_Your goal_
Scan the listing below and copy each line holding the word "Email".

_Material provided_

-- Opening Marker --

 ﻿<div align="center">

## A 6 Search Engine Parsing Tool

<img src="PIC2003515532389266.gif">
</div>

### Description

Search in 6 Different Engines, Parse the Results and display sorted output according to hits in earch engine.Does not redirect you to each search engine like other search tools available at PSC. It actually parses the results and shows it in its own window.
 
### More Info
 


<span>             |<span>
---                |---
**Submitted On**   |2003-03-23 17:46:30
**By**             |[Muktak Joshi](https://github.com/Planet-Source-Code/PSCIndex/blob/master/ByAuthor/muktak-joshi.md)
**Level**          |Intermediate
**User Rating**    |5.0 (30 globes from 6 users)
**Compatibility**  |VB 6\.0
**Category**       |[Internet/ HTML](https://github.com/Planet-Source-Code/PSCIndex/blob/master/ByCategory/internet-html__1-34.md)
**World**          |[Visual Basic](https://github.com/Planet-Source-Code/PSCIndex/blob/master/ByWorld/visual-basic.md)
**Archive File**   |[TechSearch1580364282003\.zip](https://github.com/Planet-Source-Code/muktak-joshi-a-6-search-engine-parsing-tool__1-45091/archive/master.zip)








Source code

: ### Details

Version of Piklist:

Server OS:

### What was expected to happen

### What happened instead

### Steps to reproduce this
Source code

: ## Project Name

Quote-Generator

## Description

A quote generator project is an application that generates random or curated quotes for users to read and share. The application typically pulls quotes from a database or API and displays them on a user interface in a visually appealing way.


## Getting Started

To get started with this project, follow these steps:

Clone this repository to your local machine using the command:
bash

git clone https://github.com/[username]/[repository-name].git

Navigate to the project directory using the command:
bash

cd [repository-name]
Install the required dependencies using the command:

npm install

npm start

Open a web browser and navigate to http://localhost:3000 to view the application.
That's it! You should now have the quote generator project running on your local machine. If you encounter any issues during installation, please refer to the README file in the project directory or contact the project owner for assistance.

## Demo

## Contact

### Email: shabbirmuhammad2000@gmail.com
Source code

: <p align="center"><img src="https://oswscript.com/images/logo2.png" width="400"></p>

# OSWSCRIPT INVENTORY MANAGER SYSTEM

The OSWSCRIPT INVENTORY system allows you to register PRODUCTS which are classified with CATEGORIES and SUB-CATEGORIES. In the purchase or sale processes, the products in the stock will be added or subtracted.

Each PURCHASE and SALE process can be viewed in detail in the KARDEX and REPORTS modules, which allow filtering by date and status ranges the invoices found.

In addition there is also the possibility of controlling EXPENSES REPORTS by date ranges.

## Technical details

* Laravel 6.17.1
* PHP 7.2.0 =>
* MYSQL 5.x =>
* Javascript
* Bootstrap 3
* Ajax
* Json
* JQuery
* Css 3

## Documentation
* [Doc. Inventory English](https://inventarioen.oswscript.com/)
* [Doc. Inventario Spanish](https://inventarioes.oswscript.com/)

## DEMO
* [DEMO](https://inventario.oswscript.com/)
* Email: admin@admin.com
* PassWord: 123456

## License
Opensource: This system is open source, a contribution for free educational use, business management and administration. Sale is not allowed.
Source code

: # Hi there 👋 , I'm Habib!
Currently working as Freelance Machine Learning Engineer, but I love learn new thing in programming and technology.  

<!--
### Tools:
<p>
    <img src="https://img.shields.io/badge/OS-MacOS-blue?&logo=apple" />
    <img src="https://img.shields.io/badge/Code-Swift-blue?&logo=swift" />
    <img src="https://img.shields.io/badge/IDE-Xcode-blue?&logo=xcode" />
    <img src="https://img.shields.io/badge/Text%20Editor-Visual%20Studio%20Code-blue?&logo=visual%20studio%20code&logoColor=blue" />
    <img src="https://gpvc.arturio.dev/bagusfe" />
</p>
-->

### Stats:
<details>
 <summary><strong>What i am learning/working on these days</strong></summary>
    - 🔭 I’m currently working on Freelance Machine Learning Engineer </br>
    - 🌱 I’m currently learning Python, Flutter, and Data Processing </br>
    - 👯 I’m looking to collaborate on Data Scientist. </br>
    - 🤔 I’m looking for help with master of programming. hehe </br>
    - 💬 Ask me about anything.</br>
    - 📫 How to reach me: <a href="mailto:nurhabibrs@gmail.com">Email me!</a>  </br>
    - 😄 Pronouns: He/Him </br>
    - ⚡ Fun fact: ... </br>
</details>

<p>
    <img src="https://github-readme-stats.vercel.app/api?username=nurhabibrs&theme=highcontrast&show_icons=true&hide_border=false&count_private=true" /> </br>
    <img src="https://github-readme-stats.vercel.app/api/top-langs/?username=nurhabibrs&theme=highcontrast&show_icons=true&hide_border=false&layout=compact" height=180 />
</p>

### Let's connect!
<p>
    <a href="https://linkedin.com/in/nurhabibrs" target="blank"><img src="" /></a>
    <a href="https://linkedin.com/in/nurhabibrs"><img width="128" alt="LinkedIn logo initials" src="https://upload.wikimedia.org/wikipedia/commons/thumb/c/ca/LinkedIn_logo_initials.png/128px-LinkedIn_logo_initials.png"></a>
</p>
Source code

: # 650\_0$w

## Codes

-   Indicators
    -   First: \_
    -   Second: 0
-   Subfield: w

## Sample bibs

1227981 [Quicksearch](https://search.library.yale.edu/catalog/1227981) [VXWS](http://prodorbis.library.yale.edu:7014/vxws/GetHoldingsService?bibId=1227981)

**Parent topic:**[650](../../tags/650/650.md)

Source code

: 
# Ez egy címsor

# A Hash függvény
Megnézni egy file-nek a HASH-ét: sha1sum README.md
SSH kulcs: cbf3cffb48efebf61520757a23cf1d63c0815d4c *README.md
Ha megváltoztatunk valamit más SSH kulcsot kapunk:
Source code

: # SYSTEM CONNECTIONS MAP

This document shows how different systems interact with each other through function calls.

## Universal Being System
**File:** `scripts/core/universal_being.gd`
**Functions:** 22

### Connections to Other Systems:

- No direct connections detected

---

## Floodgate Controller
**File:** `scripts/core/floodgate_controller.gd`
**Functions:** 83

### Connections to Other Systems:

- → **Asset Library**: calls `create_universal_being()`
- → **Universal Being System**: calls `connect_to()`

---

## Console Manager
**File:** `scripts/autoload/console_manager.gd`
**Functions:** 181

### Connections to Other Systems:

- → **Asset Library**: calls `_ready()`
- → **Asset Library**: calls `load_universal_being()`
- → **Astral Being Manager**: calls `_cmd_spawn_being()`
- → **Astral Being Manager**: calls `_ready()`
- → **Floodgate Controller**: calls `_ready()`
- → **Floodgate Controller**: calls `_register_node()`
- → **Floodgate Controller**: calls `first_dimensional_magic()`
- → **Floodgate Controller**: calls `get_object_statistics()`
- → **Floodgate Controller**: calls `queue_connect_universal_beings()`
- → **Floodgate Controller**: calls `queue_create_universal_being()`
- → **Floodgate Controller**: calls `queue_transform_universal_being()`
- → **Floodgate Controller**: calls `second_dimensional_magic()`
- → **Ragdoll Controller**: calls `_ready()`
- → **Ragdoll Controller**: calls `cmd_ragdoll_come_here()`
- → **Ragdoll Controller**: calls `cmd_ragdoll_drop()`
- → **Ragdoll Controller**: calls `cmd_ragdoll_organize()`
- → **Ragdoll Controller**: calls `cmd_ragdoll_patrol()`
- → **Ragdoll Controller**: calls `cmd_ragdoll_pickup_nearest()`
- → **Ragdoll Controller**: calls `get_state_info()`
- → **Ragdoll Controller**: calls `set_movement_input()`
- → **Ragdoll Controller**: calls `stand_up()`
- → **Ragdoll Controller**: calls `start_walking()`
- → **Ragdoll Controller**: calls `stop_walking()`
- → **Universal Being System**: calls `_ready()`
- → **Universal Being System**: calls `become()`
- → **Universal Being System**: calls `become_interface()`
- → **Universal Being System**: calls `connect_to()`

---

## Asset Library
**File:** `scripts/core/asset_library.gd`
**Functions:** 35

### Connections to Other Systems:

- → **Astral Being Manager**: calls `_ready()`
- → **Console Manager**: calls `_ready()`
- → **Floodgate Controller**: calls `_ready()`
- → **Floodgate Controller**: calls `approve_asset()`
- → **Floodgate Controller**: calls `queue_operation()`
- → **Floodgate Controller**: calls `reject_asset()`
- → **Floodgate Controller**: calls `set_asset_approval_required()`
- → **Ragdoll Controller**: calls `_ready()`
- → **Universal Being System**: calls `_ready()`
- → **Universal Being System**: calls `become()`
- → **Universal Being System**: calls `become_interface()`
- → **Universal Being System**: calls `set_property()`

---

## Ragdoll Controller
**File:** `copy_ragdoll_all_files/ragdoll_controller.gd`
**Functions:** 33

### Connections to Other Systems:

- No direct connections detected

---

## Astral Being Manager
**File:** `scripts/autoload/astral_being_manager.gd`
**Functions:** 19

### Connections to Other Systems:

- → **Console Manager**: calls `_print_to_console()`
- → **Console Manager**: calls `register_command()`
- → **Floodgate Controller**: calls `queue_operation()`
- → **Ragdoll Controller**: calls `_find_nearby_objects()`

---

-- Closing Marker --

_Task response_
### Email: shabbirmuhammad2000@gmail.com
* Email: admin@admin.com
    - 📫 How to reach me: <a href="mailto:nurhabibrs@gmail.com">Email me!</a>  </br>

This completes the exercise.